Louisa Woosley was the first Presbyterian woman to be ordained. Woosley’s life coincided with a time of increasing participation by female leadership in the Cumberland Presbyterian (CP) Church, the denomination to which she belonged.1 During the late 1800s, women in CP churches were serving as teachers and officers in the Sunday schools and contributed greatly to missions efforts and to church schools and colleges. In 1877, the appointment of women serving as trustees and deacons in churches was approved by the Pennsylvania Presbytery. This decision was rather low key and noncontroversial, unlike the issue of women as elders or ministers.

Louisa Woosley was born on March 24, 1862, in central Kentucky. She was brought up in a Baptist household and committed her life to Christ at the age of twelve. Soon afterward, Woosley heard a call from the Lord to gospel ministry. This call bewildered her, because she did not know any women preachers, and, in fact, had never even heard of any. A great internal struggle ensued as she felt that publicly announcing and pursuing her call would bring shame and conflict. Woosley then decided not to follow her calling in a straightforward manner, but instead to fulfill her calling in a roundabout way by becoming a pastor’s wife.

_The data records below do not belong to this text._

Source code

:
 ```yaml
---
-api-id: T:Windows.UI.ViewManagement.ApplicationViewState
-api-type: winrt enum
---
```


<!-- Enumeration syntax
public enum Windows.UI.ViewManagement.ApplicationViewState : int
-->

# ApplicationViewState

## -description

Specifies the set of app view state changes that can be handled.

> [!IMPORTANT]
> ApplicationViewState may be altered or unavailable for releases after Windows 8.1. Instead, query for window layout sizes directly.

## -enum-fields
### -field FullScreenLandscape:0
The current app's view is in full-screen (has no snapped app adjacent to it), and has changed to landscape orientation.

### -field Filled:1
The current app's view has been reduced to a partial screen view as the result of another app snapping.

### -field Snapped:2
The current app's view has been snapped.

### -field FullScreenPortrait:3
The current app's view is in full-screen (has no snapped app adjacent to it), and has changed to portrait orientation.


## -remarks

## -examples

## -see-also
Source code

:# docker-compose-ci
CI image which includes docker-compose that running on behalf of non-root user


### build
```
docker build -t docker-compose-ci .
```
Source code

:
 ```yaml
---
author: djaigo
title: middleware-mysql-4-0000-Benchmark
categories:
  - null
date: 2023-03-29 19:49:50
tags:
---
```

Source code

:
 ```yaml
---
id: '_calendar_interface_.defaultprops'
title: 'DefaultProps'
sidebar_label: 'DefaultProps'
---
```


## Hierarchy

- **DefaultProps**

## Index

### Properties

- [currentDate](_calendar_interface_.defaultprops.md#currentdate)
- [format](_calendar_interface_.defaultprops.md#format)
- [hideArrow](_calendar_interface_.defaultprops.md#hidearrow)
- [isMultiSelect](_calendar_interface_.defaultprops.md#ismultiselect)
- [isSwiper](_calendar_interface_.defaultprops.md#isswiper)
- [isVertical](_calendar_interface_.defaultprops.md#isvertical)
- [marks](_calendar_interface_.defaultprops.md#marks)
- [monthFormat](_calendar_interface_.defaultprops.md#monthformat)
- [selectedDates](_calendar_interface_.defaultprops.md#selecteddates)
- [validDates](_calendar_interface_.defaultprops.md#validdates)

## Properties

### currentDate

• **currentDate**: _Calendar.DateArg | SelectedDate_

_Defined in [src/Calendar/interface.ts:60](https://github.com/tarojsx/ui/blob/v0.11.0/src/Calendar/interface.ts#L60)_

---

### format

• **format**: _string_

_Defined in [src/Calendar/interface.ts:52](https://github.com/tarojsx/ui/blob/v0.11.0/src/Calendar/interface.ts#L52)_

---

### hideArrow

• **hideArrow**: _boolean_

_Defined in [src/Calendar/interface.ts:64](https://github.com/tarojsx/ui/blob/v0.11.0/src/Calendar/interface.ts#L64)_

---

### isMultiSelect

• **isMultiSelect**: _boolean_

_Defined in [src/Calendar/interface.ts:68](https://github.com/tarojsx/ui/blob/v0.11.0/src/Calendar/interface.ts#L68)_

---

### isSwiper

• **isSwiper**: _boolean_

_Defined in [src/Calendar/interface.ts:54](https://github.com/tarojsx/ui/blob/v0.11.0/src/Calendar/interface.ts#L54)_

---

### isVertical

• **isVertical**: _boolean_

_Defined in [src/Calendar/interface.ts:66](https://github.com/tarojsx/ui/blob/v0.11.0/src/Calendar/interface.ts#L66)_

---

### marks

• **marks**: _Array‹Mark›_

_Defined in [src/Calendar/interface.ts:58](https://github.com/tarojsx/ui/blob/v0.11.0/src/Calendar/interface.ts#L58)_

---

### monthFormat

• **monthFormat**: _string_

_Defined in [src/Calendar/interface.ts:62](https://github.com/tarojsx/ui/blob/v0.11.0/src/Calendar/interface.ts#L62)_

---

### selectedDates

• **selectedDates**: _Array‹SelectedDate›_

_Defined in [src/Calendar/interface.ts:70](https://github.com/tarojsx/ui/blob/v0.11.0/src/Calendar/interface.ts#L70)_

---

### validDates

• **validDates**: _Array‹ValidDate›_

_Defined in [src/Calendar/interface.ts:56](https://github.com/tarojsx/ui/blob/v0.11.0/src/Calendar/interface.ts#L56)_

In 1879, she married Charles G. Woosley, a farmer. Entering the marriage, she felt that her problems were solved. Charles, however, had no inclination to enter the ministry and remained a farmer. Louisa’s struggle only increased as she realized that Charles was not going to fulfill her calling for her. In 1882, she began searching the Scriptures intently for a clear word on her dilemma. She marked in her Bible everywhere that a woman was mentioned. After studying the Scriptures two times from cover to cover, she came to her conclusion in 1883: God did not play favorites, and he had great things for women to do in service to him.

Although her calling was now certain, her turmoil was now even greater as she began to contemplate all the controversy and hardship she would endure as a trailblazer for women in ministry. She asked for God’s forgiveness as she continued to put off the call in fear of the consequences. Not long after this, Woosley’s daughter became seriously ill. She felt that her daughter’s illness was a result of her disobedience to God’s call, and she promised God that, if her daughter recovered, she would answer the call. Her daughter was restored to health, and Woosley’s initial joy was dampened when she realized she had promised God something she felt was impossible to deliver. She entered into a dark depression, and her health deteriorated to the point that she was confined to her bedroom for six months. She was even unable to sit up in bed on her own.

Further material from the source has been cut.